● **Collected data**:
_ _ _ _ _ _ _

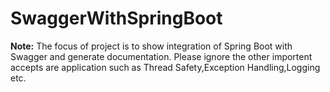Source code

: # SwaggerWithSpringBoot
**Note:** The focus of project is to show integration of Spring Boot with Swagger and generate documentation. 
Please ignore the other importent accepts are application such as Thread Safety,Exception Handling,Logging etc.        
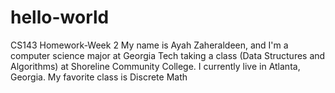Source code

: # hello-world
CS143 Homework-Week 2
My name is Ayah Zaheraldeen, and I'm a computer science major at Georgia Tech taking a class (Data Structures and Algorithms) at Shoreline Community College. I currently live in Atlanta, Georgia.
My favorite class is Discrete Math 
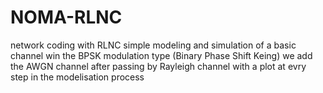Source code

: # NOMA-RLNC
network coding with RLNC
simple modeling and simulation of a basic channel win the BPSK modulation type (Binary Phase Shift Keing) 
we add the AWGN channel after passing by Rayleigh channel with a plot at evry step in the modelisation process
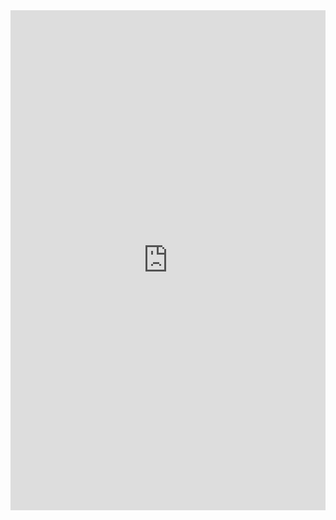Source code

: <div class="card" style="max-width: 640px;">
  <iframe
    id="observable-iframe"
    width="100%"
    style="border:none; overflow:hidden; min-height:800px;"
    scrolling="no"
    src="https://observablehq.com/embed/f777e930c0aec7f8@217?cell=*&standalone=1&api_key=6b801b6aab523ffb4f54b3b3bad486e78b282146"
  ></iframe>
</div>

<script src="https://unpkg.com/iframe-resizer@4.3.2/js/iframeResizer.min.js"></script>
<script>
  iFrameResize({
    log: true, // uključi logove za debug
    checkOrigin: false,
    heightCalculationMethod: 'max'
  }, '#observable-iframe');
</script>
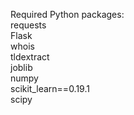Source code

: 



Required Python packages:  
requests  
Flask  
whois    
tldextract  
joblib  
numpy  
scikit_learn==0.19.1  
scipy  

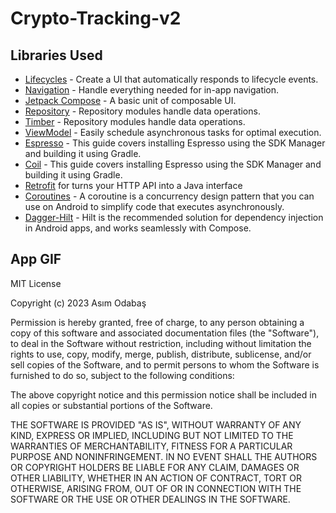 # Crypto-Tracking-v2

Libraries Used
--------------
  * [Lifecycles][1] - Create a UI that automatically responds to lifecycle events.
  * [Navigation][2] - Handle everything needed for in-app navigation.
  * [Jetpack Compose][3] - A basic unit of composable UI.
  * [Repository][4] - Repository modules handle data operations.
  * [Timber][5] - Repository modules handle data operations.
  * [ViewModel][6] - Easily schedule asynchronous tasks for optimal execution.
  * [Espresso][7] - This guide covers installing Espresso using the SDK Manager and building it using Gradle.
  * [Coil][8] - This guide covers installing Espresso using the SDK Manager and building it using Gradle.
  * [Retrofit][9] for turns your HTTP API into a Java interface
  * [Coroutines][10] - A coroutine is a concurrency design pattern that you can use on Android to simplify code that executes asynchronously.
  * [Dagger-Hilt][11] - Hilt is the recommended solution for dependency injection in Android apps, and works seamlessly with Compose.



App GIF
--------------
<p align="center">

  
</p>

MIT License

Copyright (c) 2023 Asım Odabaş

Permission is hereby granted, free of charge, to any person obtaining a copy
of this software and associated documentation files (the "Software"), to deal
in the Software without restriction, including without limitation the rights
to use, copy, modify, merge, publish, distribute, sublicense, and/or sell
copies of the Software, and to permit persons to whom the Software is
furnished to do so, subject to the following conditions:

The above copyright notice and this permission notice shall be included in all
copies or substantial portions of the Software.

THE SOFTWARE IS PROVIDED "AS IS", WITHOUT WARRANTY OF ANY KIND, EXPRESS OR
IMPLIED, INCLUDING BUT NOT LIMITED TO THE WARRANTIES OF MERCHANTABILITY,
FITNESS FOR A PARTICULAR PURPOSE AND NONINFRINGEMENT. IN NO EVENT SHALL THE
AUTHORS OR COPYRIGHT HOLDERS BE LIABLE FOR ANY CLAIM, DAMAGES OR OTHER
LIABILITY, WHETHER IN AN ACTION OF CONTRACT, TORT OR OTHERWISE, ARISING FROM,
OUT OF OR IN CONNECTION WITH THE SOFTWARE OR THE USE OR OTHER DEALINGS IN THE
SOFTWARE.


[1]: https://developer.android.com/jetpack/compose/lifecycle
[2]: https://developer.android.com/jetpack/compose/navigation
[3]: https://developer.android.com/jetpack/compose
[4]: https://developer.android.com/jetpack/guide#fetch-data
[5]: https://github.com/JakeWharton/timber
[6]: https://developer.android.com/jetpack/compose/state#viewmodel-state
[7]: https://developer.android.com/training/testing/espresso/setup
[8]: https://github.com/coil-kt/coil
[9]: https://square.github.io/retrofit/
[10]: https://developer.android.com/kotlin/coroutines
[11]: https://developer.android.com/training/dependency-injection/hilt-android
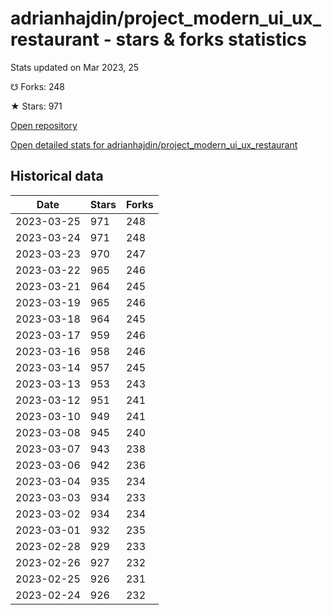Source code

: # adrianhajdin/project_modern_ui_ux_restaurant - stars & forks statistics

Stats updated on Mar 2023, 25

☋ Forks: 248

★ Stars: 971

[Open repository](https://github.com/adrianhajdin/project_modern_ui_ux_restaurant)

[Open detailed stats for adrianhajdin/project_modern_ui_ux_restaurant](https://reviewgithub.com/rep/adrianhajdin/project_modern_ui_ux_restaurant)

## Historical data
| Date | Stars | Forks |
|------|-------|-------|
| 2023-03-25 | 971 | 248 | 
| 2023-03-24 | 971 | 248 | 
| 2023-03-23 | 970 | 247 | 
| 2023-03-22 | 965 | 246 | 
| 2023-03-21 | 964 | 245 | 
| 2023-03-19 | 965 | 246 | 
| 2023-03-18 | 964 | 245 | 
| 2023-03-17 | 959 | 246 | 
| 2023-03-16 | 958 | 246 | 
| 2023-03-14 | 957 | 245 | 
| 2023-03-13 | 953 | 243 | 
| 2023-03-12 | 951 | 241 | 
| 2023-03-10 | 949 | 241 | 
| 2023-03-08 | 945 | 240 | 
| 2023-03-07 | 943 | 238 | 
| 2023-03-06 | 942 | 236 | 
| 2023-03-04 | 935 | 234 | 
| 2023-03-03 | 934 | 233 | 
| 2023-03-02 | 934 | 234 | 
| 2023-03-01 | 932 | 235 | 
| 2023-02-28 | 929 | 233 | 
| 2023-02-26 | 927 | 232 | 
| 2023-02-25 | 926 | 231 | 
| 2023-02-24 | 926 | 232 | 

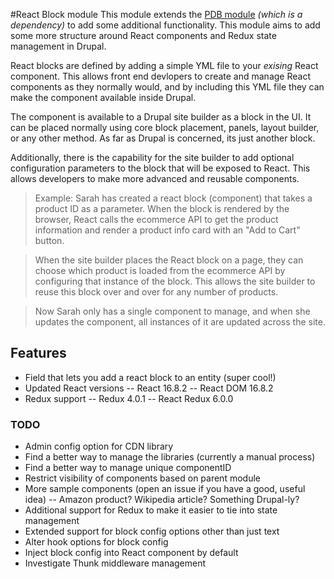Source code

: #React Block module
This module extends the [PDB module](https://www.drupal.org/project/pdb "PDB module") _(which is a dependency)_ to add some additional functionality. This module aims to add some more structure around React components and Redux state management in Drupal.

React blocks are defined by adding a simple YML file to your _exising_ React component. This allows front end devlopers to create and manage React components as they normally would, and by including this YML file they can make the component available inside Drupal.

The component is available to a Drupal site builder as a block in the UI. It can be placed normally using core block placement, panels, layout builder, or any other method. As far as Drupal is concerned, its just another block.

Additionally, there is the capability for the site builder to add optional configuration parameters to the block that will be exposed to React. This allows developers to make more advanced and reusable components.

> Example: Sarah has created a react block (component) that takes a product ID as a parameter. When the block is rendered by the browser, React calls the ecommerce API to get the product information and render a product info card with an "Add to Cart" button.

>When the site builder places the React block on a page, they can choose which product is loaded from the ecommerce API by configuring that instance of the block. This allows the site builder to reuse this block over and over for any number of products.

>Now Sarah only has a single component to manage, and when she updates the component, all instances of it are updated across the site.

## Features
- Field that lets you add a react block to an entity (super cool!)
- Updated React versions
-- React 16.8.2
-- React DOM 16.8.2
- Redux support
-- Redux 4.0.1
-- React Redux 6.0.0

### TODO
- Admin config option for CDN library
- Find a better way to manage the libraries  (currently a manual process)
- Find a better way to manage unique componentID
- Restrict visibility of components based on parent module
- More sample components (open an issue if you have a good, useful idea)
-- Amazon product? Wikipedia article? Something Drupal-ly?
- Additional support for Redux to make it easier to tie into state management
- Extended support for block config options other than just text
- Alter hook options for block config
- Inject block config into React component by default
- Investigate Thunk middleware management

_ _ _ _ _ _ _

● **PROBLEM DETAILS**:
From the first line of the entries down to the line with "we add the AWGN", print each line exactly; omit any picture.

● **TASK OUTPUT**:
Source code

: # SwaggerWithSpringBoot
**Note:** The focus of project is to show integration of Spring Boot with Swagger and generate documentation. 
Please ignore the other importent accepts are application such as Thread Safety,Exception Handling,Logging etc.        
Source code

: # hello-world
CS143 Homework-Week 2
My name is Ayah Zaheraldeen, and I'm a computer science major at Georgia Tech taking a class (Data Structures and Algorithms) at Shoreline Community College. I currently live in Atlanta, Georgia.
My favorite class is Discrete Math 
Source code

: # NOMA-RLNC
network coding with RLNC
simple modeling and simulation of a basic channel win the BPSK modulation type (Binary Phase Shift Keing) 
we add the AWGN channel after passing by Rayleigh channel with a plot at evry step in the modelisation process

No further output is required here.